Имя Толстого возникло не случайно: Г. Бакланов принадлежит к тем писателям военного поколения, для которых главным эстетическим ориентиром служили толстовские традиции, они в немалой степени определили направление его собственных художнических исканий. И это касается не столько изображения войны как таковой, батальных сцен, сколько проникновения в психологию персонажей, в изменяющийся «текучий» мир забот и стремлений личности, в нравственную подоплеку поступков, в сложные, переплетающиеся, противоборствующие причины событий. Это не школа — окончил ее и выпущен для самостоятельной деятельности; связь Г. Бакланова с толстовскими традициями не прерывается и не слабеет с годами, для последних книг она не менее, а иногда и более существенна, чем для ранних; вот и в недавнем интервью он говорил, что и нынче ему представляется в военной литературе наиболее перспективным «все то же старое реалистическое направление, идущее от Толстого». Но именно в «Пяди земли» это равнение, эта ориентация на толстовские традиции определились как принципиальная позиция.

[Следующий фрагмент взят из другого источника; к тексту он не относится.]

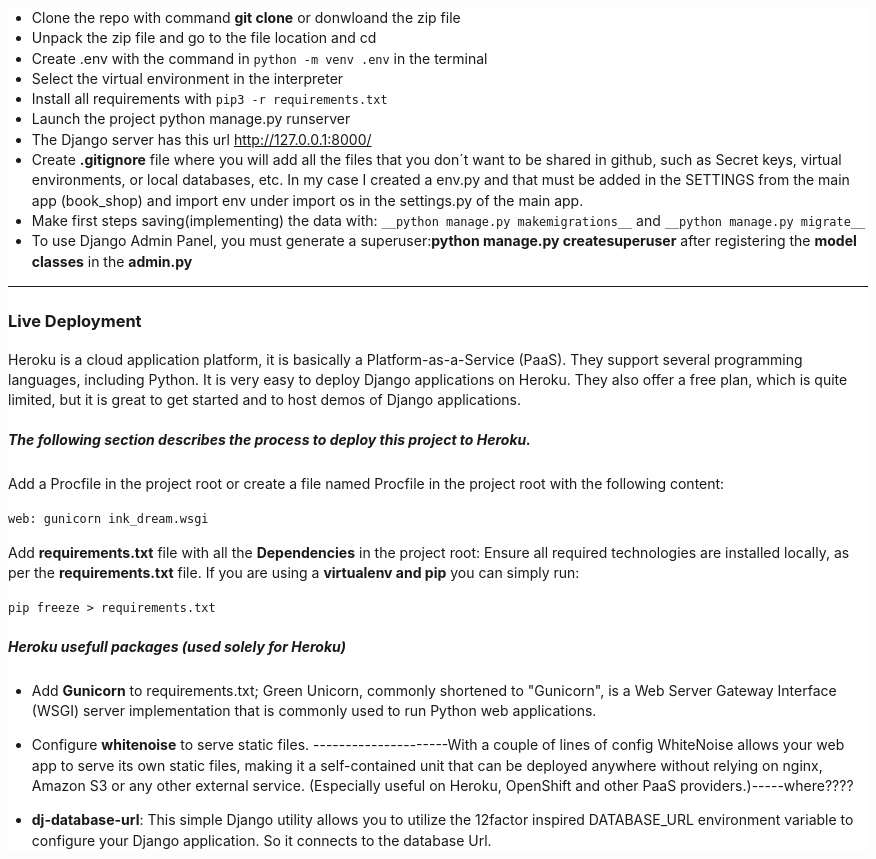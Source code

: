 * Clone the repo with command __git clone__ or donwloand the zip file
* Unpack the zip file and go to the file location and cd <path to folder>
* Create .env with the command in `python -m venv .env` in the terminal 
* Select the virtual environment in the interpreter
* Install all requirements with `pip3 -r requirements.txt`
* Launch the project python manage.py runserver
* The Django server has this url http://127.0.0.1:8000/
* Create __.gitignore__ file where you will add all the files that you don´t want to be shared in github, such as Secret keys, virtual environments, or local databases, etc. In my case I created a env.py and that must be added in the SETTINGS from the main app (book_shop) and import env under import os in the settings.py of the main app.
* Make first steps saving(implementing) the data with: `__python manage.py makemigrations__` and `__python manage.py migrate__`
* To use Django Admin Panel, you must generate a superuser:__python manage.py createsuperuser__ after registering the __model classes__ in the __admin.py__

---

### <a name="Live_Deployment"></a>Live Deployment  ###

Heroku is a cloud application platform, it is basically a Platform-as-a-Service (PaaS). They support several programming languages, including Python. It is very easy to deploy Django applications on Heroku. They also offer a free plan, which is quite limited, but it is great to get started and to host demos of Django applications. 

##### The following section describes the process to deploy this __project to Heroku__. #####

Add a Procfile in the project root or create a file named Procfile in the project root with the following content:
```
web: gunicorn ink_dream.wsgi
```
Add __requirements.txt__ file with all the __Dependencies__ in the project root:
Ensure all required technologies are installed locally, as per the __requirements.txt__ file.
If you are using a __virtualenv and pip__ you can simply run:
```
pip freeze > requirements.txt
```
##### Heroku usefull packages (used solely for Heroku)

* Add __Gunicorn__ to requirements.txt;
Green Unicorn, commonly shortened to "Gunicorn", is a Web Server Gateway Interface (WSGI) server implementation that is commonly used to run Python web applications.

* Configure __whitenoise__ to serve static files. ---------------------With a couple of lines of config WhiteNoise allows your web app to serve its own static files, making it a self-contained unit that can be deployed anywhere without relying on nginx, Amazon S3 or any other external service. (Especially useful on Heroku, OpenShift and other PaaS providers.)-----where????

* __dj-database-url__: This simple Django utility allows you to utilize the 12factor inspired DATABASE_URL environment variable to configure your Django application. So it connects to the database Url.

В отличие от «Южнее главного удара», где автор погружался в прошлое, «Пядь земли» обращена к современности; нравственные уроки будущему, извлеченные из пережитого людьми на войне, создают лирическое напряжение в повести. Автор и рассказчик (дистанция между ними минимальная, и есть резон в том, что о произведениях писателей военного поколения иногда говорят как о «мемуарах» солдат и лейтенантов) много, очень много размышляют о жизни и смерти, о смысле человеческого существования, о необходимости беречь мир на земле, о том, что такое человечность на войне.
Высочайшая мера требовательности к себе, нравственный максимализм, страстное стремление во что бы то ни стало добиться справедливости — и в большом и в малом, вселенская отзывчивость, когда близко к сердцу, как собственная боль и горе, принимается все, что происходит в мире, — эти черты поколения и времени по-своему преломились в характере Мотовилова. То было поколение романтиков, революция, ее идеи определили их духовный горизонт — необычайно широкий, она вселила в них веру в то, что им выпала на долю беспримерная историческая миссия — покончить на земле с бесчеловечностью и злом.
Романтиками их делала одержимость идеями справедливости, а не война сама по себе, тем более не военные «приключения». Только из дали годов и тем, кто не прошел через это, может сегодня показаться, что жестокая кровопролитная война, в противоположность благополучно однообразной повседневности мирного времени, располагает к романтическому мировосприятию. На самом деле — и об этом убедительно свидетельствует литература «потерянного поколения» — в грязи окопов первой жертвой становились романтические иллюзии. Но романтика ровесников Мотовилова не была иллюзорной, их романтический пыл не могли остудить самые угрюмые из всех мыслимых — фронтовые, окопные будни. Уже хотя бы потому, что приобретенный в войну жизненный опыт, бесчеловечность фашистов, с которой они сталкивались на каждом шагу, раскаляли их воинствующую непримиримость ко злу и несправедливости в любых проявлениях, в любых обличьях.
«Мы не только с фашизмом воюем, — мы воюем за то, чтоб уничтожить всякую подлость, чтобы после войны жизнь на земле была человечной, правдивой, чистой», — размышляет Мотовилов. От книги к книге этот мотив звучит у Г. Бакланова все сильнее и сильнее, острее становится критика шкурничества и безыдейности, безнравственности и приспособленчества, проникающая сквозь самую изощренную социальную и нравственную мимикрию (стоит взглянуть на панораму литературного процесса конца 50-х годов, и мы увидим, что вообще в прозе резко вырос интерес к нравственной проблематике, больше внимания уделяется художественному анализу зависимости гражданского поведения человека от его нравственных устоев).
И если в «Южнее главного удара» и «Пяди земли» этот мотив реализован лишь в эпизодических персонажах (повозочный Долговушин, чтобы быть подальше от передовой, прикидывающийся человеком, неспособным ни к какому серьезному делу, с которого все взятки гладки; Мезенцев, который всегда ловко устраивается так, что за него «все трудное, все опасное в жизни делают другие»), то в следующей небольшой повести «Мертвые сраму не имут» (1961) он возникает в связи с одной из главных фигур произведения и разработан подробнее, основательнее.